[EXERCISE MATERIALS]:
------------------------------------------------------------

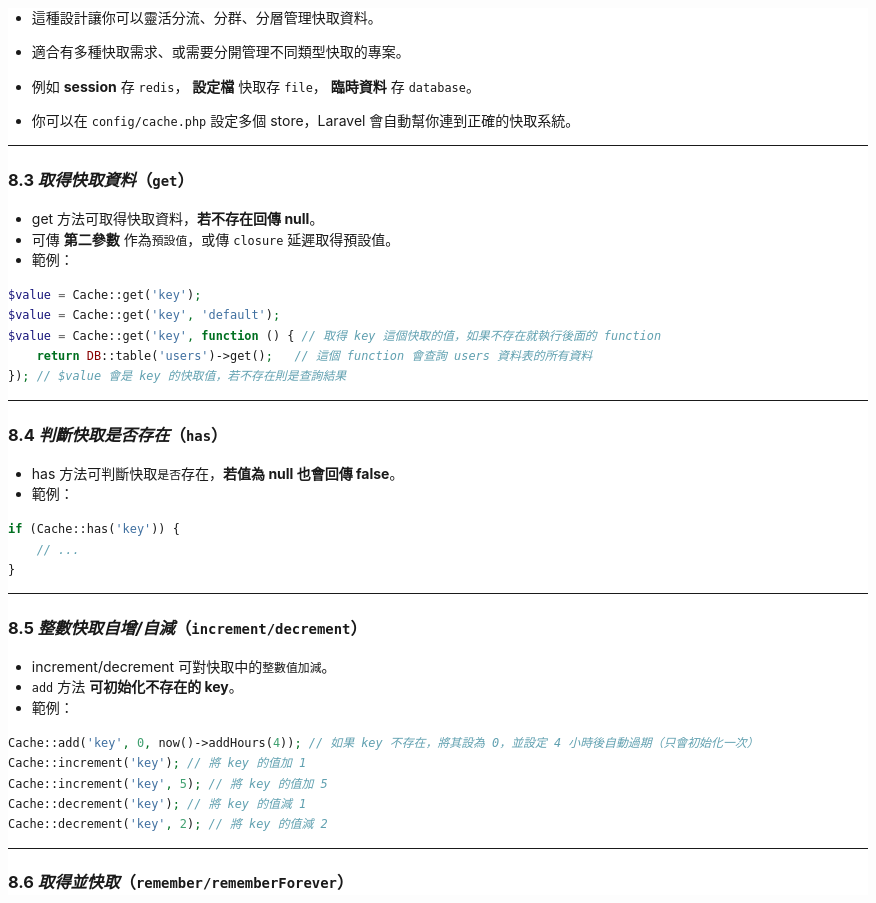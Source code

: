   - 這種設計讓你可以靈活分流、分群、分層管理快取資料。
  - 適合有多種快取需求、或需要分開管理不同類型快取的專案。

  - 例如 __session__ 存 `redis`，
        __設定檔__ 快取存 `file`，
        __臨時資料__ 存 `database`。

  - 你可以在 `config/cache.php` 設定多個 store，Laravel 會自動幫你連到正確的快取系統。

---

### 8.3 *取得快取資料*（`get`）

- get 方法可取得快取資料，**若不存在回傳 null**。
- 可傳 __第二參數__ 作為`預設值`，或傳 `closure` 延遲取得預設值。
- 範例：

```php
$value = Cache::get('key');
$value = Cache::get('key', 'default');
$value = Cache::get('key', function () { // 取得 key 這個快取的值，如果不存在就執行後面的 function
    return DB::table('users')->get();   // 這個 function 會查詢 users 資料表的所有資料
}); // $value 會是 key 的快取值，若不存在則是查詢結果
```

---

### 8.4 *判斷快取是否存在*（`has`）

- has 方法可判斷快取`是否`存在，__若值為 null 也會回傳 false__。
- 範例：

```php
if (Cache::has('key')) {
    // ...
}
```

---

### 8.5 *整數快取自增/自減*（`increment/decrement`）

- increment/decrement 可對快取中的`整數值加減`。
- `add` 方法 __可初始化不存在的 key__。
- 範例：

```php
Cache::add('key', 0, now()->addHours(4)); // 如果 key 不存在，將其設為 0，並設定 4 小時後自動過期（只會初始化一次）
Cache::increment('key'); // 將 key 的值加 1
Cache::increment('key', 5); // 將 key 的值加 5
Cache::decrement('key'); // 將 key 的值減 1
Cache::decrement('key', 2); // 將 key 的值減 2
```

---

### 8.6 *取得並快取*（`remember/rememberForever`）
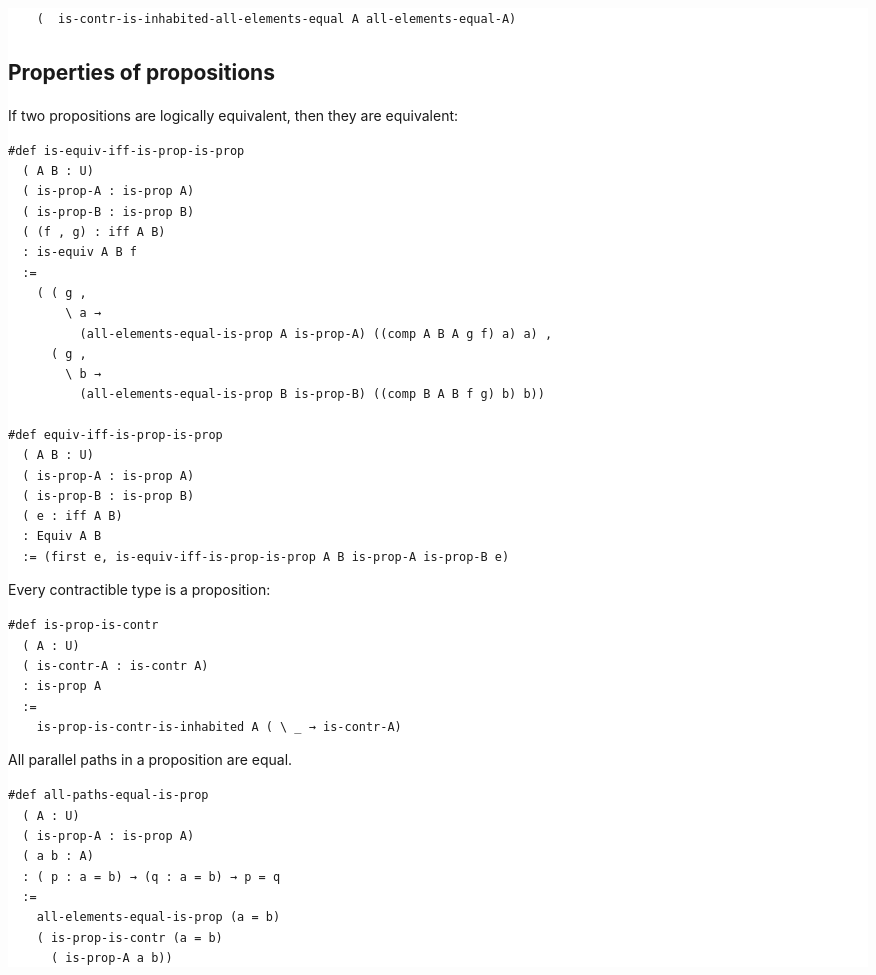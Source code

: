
 ```rzk
    (  is-contr-is-inhabited-all-elements-equal A all-elements-equal-A)
```

## Properties of propositions

If two propositions are logically equivalent, then they are equivalent:

```rzk
#def is-equiv-iff-is-prop-is-prop
  ( A B : U)
  ( is-prop-A : is-prop A)
  ( is-prop-B : is-prop B)
  ( (f , g) : iff A B)
  : is-equiv A B f
  :=
    ( ( g ,
        \ a →
          (all-elements-equal-is-prop A is-prop-A) ((comp A B A g f) a) a) ,
      ( g ,
        \ b →
          (all-elements-equal-is-prop B is-prop-B) ((comp B A B f g) b) b))

#def equiv-iff-is-prop-is-prop
  ( A B : U)
  ( is-prop-A : is-prop A)
  ( is-prop-B : is-prop B)
  ( e : iff A B)
  : Equiv A B
  := (first e, is-equiv-iff-is-prop-is-prop A B is-prop-A is-prop-B e)
```

Every contractible type is a proposition:

```rzk
#def is-prop-is-contr
  ( A : U)
  ( is-contr-A : is-contr A)
  : is-prop A
  :=
    is-prop-is-contr-is-inhabited A ( \ _ → is-contr-A)
```

All parallel paths in a proposition are equal.

```rzk
#def all-paths-equal-is-prop
  ( A : U)
  ( is-prop-A : is-prop A)
  ( a b : A)
  : ( p : a = b) → (q : a = b) → p = q
  :=
    all-elements-equal-is-prop (a = b)
    ( is-prop-is-contr (a = b)
      ( is-prop-A a b))
```

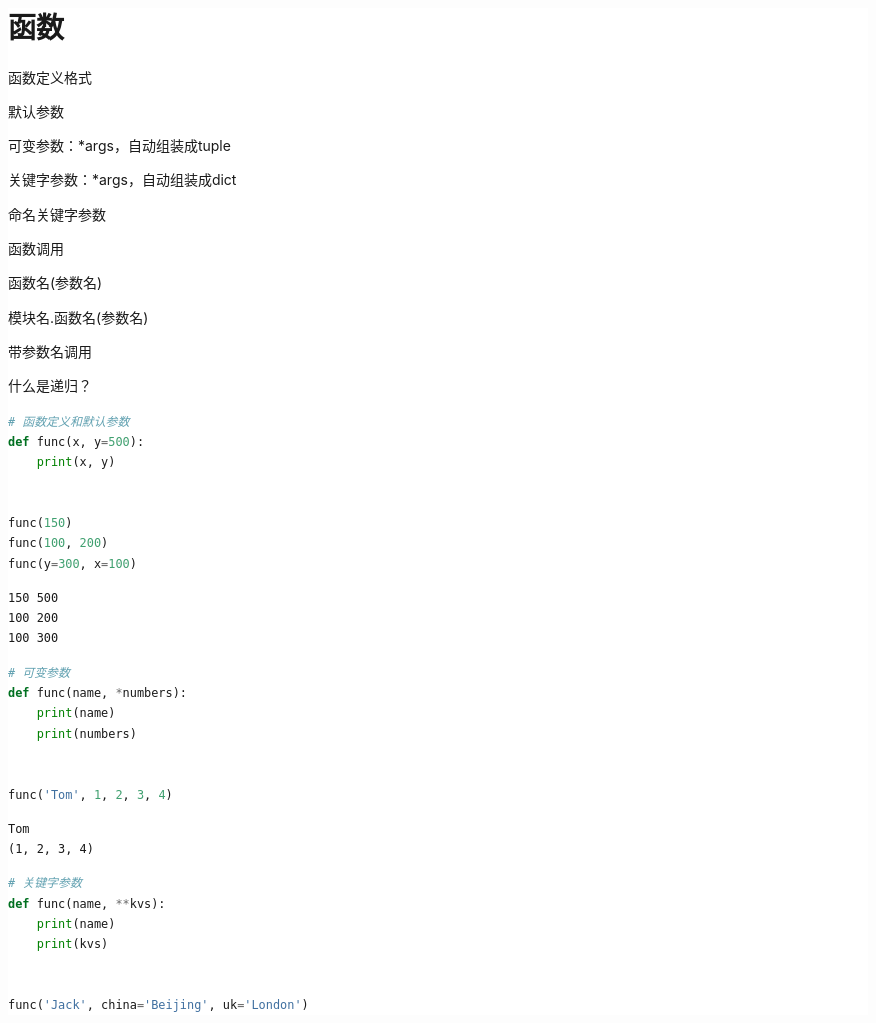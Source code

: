 
# 函数

函数定义格式

默认参数

可变参数：*args，自动组装成tuple

关键字参数：*args，自动组装成dict

命名关键字参数

函数调用

函数名(参数名)

模块名.函数名(参数名)

带参数名调用

什么是递归？


```python
# 函数定义和默认参数
def func(x, y=500):
    print(x, y)


func(150)
func(100, 200)
func(y=300, x=100)
```

    150 500
    100 200
    100 300
    


```python
# 可变参数
def func(name, *numbers):
    print(name)
    print(numbers)


func('Tom', 1, 2, 3, 4)
```

    Tom
    (1, 2, 3, 4)
    


```python
# 关键字参数
def func(name, **kvs):
    print(name)
    print(kvs)
    
    
func('Jack', china='Beijing', uk='London')
```
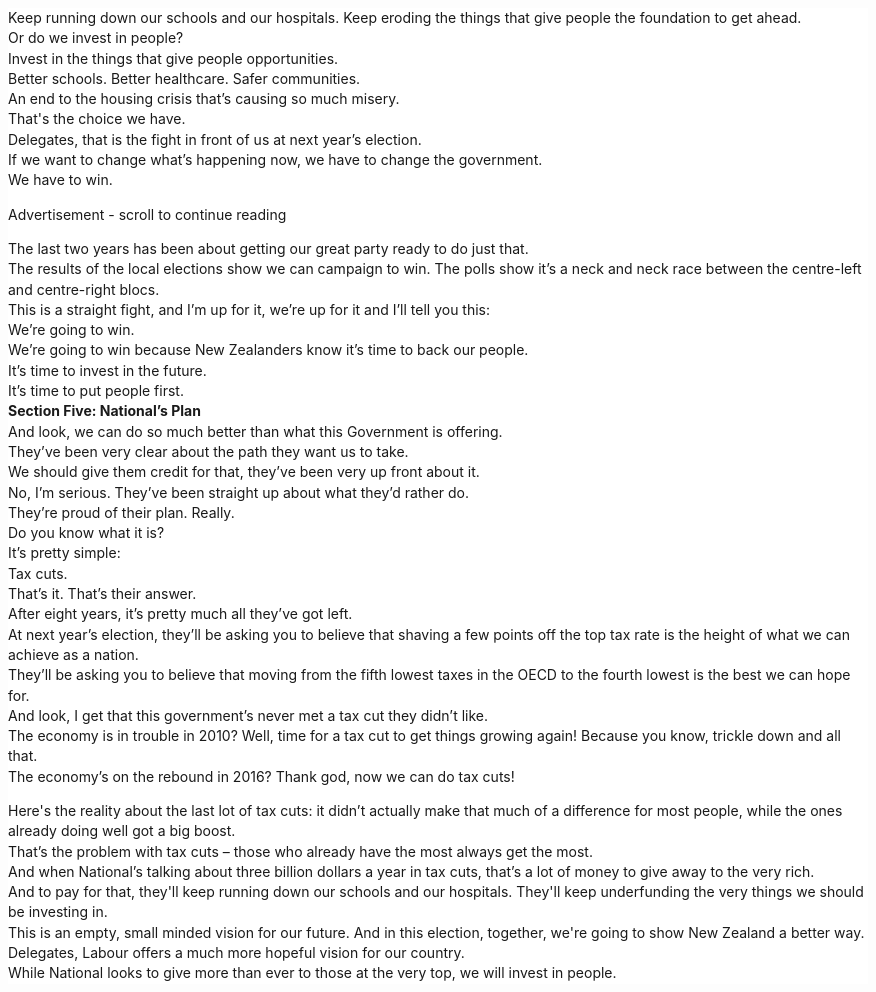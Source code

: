 Keep running down our schools and our hospitals. Keep eroding the things that give people the foundation to get ahead.  
Or do we invest in people?  
Invest in the things that give people opportunities.  
Better schools. Better healthcare. Safer communities.  
An end to the housing crisis that’s causing so much misery.  
That's the choice we have.  
Delegates, that is the fight in front of us at next year’s election.  
If we want to change what’s happening now, we have to change the government.  
We have to win.

Advertisement - scroll to continue reading





The last two years has been about getting our great party ready to do just that.  
The results of the local elections show we can campaign to win. The polls show it’s a neck and neck race between the centre-left and centre-right blocs.  
This is a straight fight, and I’m up for it, we’re up for it and I’ll tell you this:  
We’re going to win.  
We’re going to win because New Zealanders know it’s time to back our people.  
It’s time to invest in the future.  
It’s time to put people first.  
**Section Five: National’s Plan**  
And look, we can do so much better than what this Government is offering.  
They’ve been very clear about the path they want us to take.  
We should give them credit for that, they’ve been very up front about it.  
No, I’m serious. They’ve been straight up about what they’d rather do.  
They’re proud of their plan. Really.  
Do you know what it is?  
It’s pretty simple:  
Tax cuts.  
That’s it. That’s their answer.  
After eight years, it’s pretty much all they’ve got left.  
At next year’s election, they’ll be asking you to believe that shaving a few points off the top tax rate is the height of what we can achieve as a nation.  
They’ll be asking you to believe that moving from the fifth lowest taxes in the OECD to the fourth lowest is the best we can hope for.  
And look, I get that this government’s never met a tax cut they didn’t like.  
The economy is in trouble in 2010? Well, time for a tax cut to get things growing again! Because you know, trickle down and all that.  
The economy’s on the rebound in 2016? Thank god, now we can do tax cuts!

Here's the reality about the last lot of tax cuts: it didn’t actually make that much of a difference for most people, while the ones already doing well got a big boost.  
That’s the problem with tax cuts – those who already have the most always get the most.  
And when National’s talking about three billion dollars a year in tax cuts, that’s a lot of money to give away to the very rich.  
And to pay for that, they'll keep running down our schools and our hospitals. They'll keep underfunding the very things we should be investing in.  
This is an empty, small minded vision for our future. And in this election, together, we're going to show New Zealand a better way.  
Delegates, Labour offers a much more hopeful vision for our country.  
While National looks to give more than ever to those at the very top, we will invest in people.
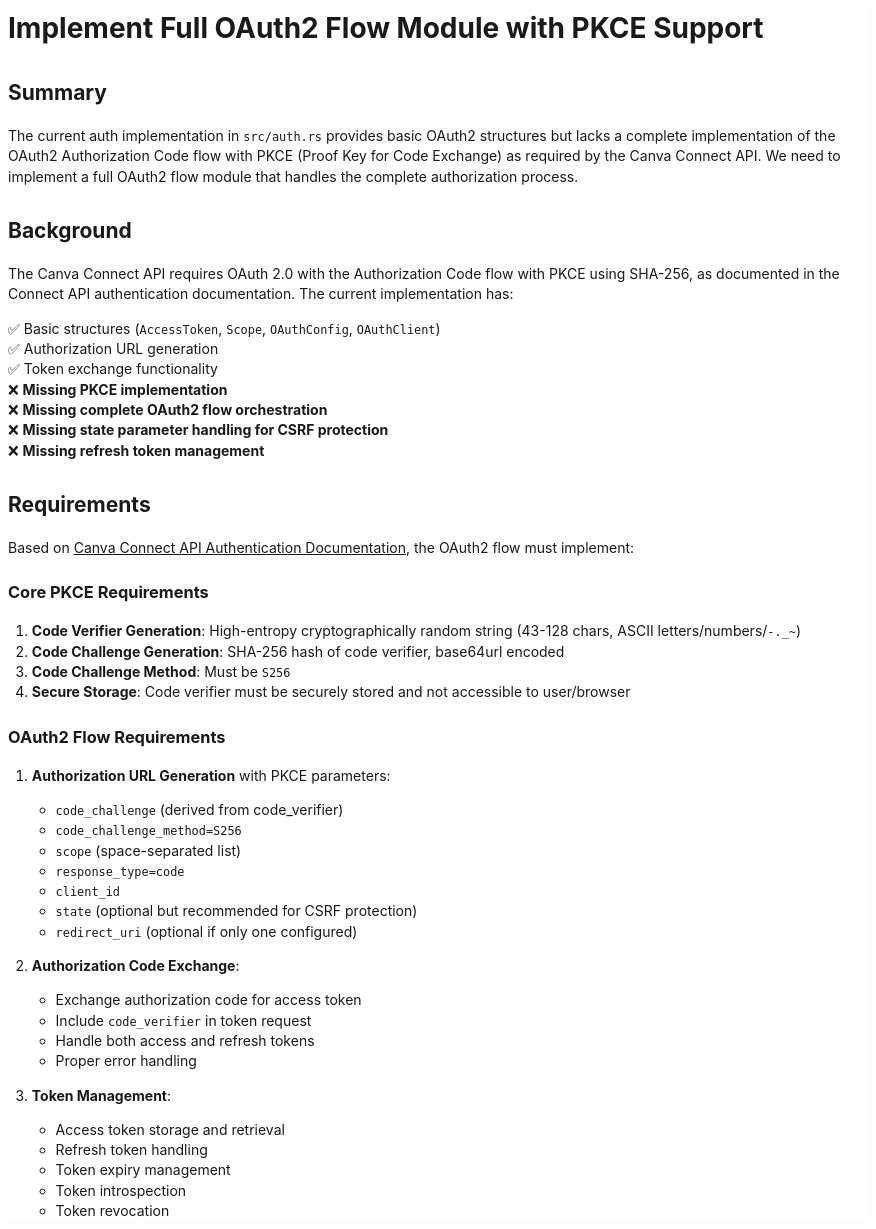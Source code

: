 # Implement Full OAuth2 Flow Module with PKCE Support

## Summary
The current auth implementation in `src/auth.rs` provides basic OAuth2 structures but lacks a complete implementation of the OAuth2 Authorization Code flow with PKCE (Proof Key for Code Exchange) as required by the Canva Connect API. We need to implement a full OAuth2 flow module that handles the complete authorization process.

## Background
The Canva Connect API requires OAuth 2.0 with the Authorization Code flow with PKCE using SHA-256, as documented in the Connect API authentication documentation. The current implementation has:

✅ Basic structures (`AccessToken`, `Scope`, `OAuthConfig`, `OAuthClient`)  
✅ Authorization URL generation  
✅ Token exchange functionality  
❌ **Missing PKCE implementation**  
❌ **Missing complete OAuth2 flow orchestration**  
❌ **Missing state parameter handling for CSRF protection**  
❌ **Missing refresh token management**

## Requirements

Based on [Canva Connect API Authentication Documentation](https://www.canva.dev/docs/connect/authentication/), the OAuth2 flow must implement:

### Core PKCE Requirements
1. **Code Verifier Generation**: High-entropy cryptographically random string (43-128 chars, ASCII letters/numbers/`-._~`)
2. **Code Challenge Generation**: SHA-256 hash of code verifier, base64url encoded  
3. **Code Challenge Method**: Must be `S256`
4. **Secure Storage**: Code verifier must be securely stored and not accessible to user/browser

### OAuth2 Flow Requirements
1. **Authorization URL Generation** with PKCE parameters:
   - `code_challenge` (derived from code_verifier)
   - `code_challenge_method=S256`
   - `scope` (space-separated list)
   - `response_type=code`
   - `client_id`
   - `state` (optional but recommended for CSRF protection)
   - `redirect_uri` (optional if only one configured)

2. **Authorization Code Exchange**:
   - Exchange authorization code for access token
   - Include `code_verifier` in token request
   - Handle both access and refresh tokens
   - Proper error handling

3. **Token Management**:
   - Access token storage and retrieval
   - Refresh token handling
   - Token expiry management
   - Token introspection
   - Token revocation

------------------------------------------------------------

[EXERCISE DESCRIPTION]: Starting with the line that holds "No, I’m serious." and ending with the line that holds "Delegates, Labour offers", retype every line in the data above exactly, and nothing else.

[WRITTEN RESPONSE]:
No, I’m serious. They’ve been straight up about what they’d rather do.  
They’re proud of their plan. Really.  
Do you know what it is?  
It’s pretty simple:  
Tax cuts.  
That’s it. That’s their answer.  
After eight years, it’s pretty much all they’ve got left.  
At next year’s election, they’ll be asking you to believe that shaving a few points off the top tax rate is the height of what we can achieve as a nation.  
They’ll be asking you to believe that moving from the fifth lowest taxes in the OECD to the fourth lowest is the best we can hope for.  
And look, I get that this government’s never met a tax cut they didn’t like.  
The economy is in trouble in 2010? Well, time for a tax cut to get things growing again! Because you know, trickle down and all that.  
The economy’s on the rebound in 2016? Thank god, now we can do tax cuts!

Here's the reality about the last lot of tax cuts: it didn’t actually make that much of a difference for most people, while the ones already doing well got a big boost.  
That’s the problem with tax cuts – those who already have the most always get the most.  
And when National’s talking about three billion dollars a year in tax cuts, that’s a lot of money to give away to the very rich.  
And to pay for that, they'll keep running down our schools and our hospitals. They'll keep underfunding the very things we should be investing in.  
This is an empty, small minded vision for our future. And in this election, together, we're going to show New Zealand a better way.  
Delegates, Labour offers a much more hopeful vision for our country.  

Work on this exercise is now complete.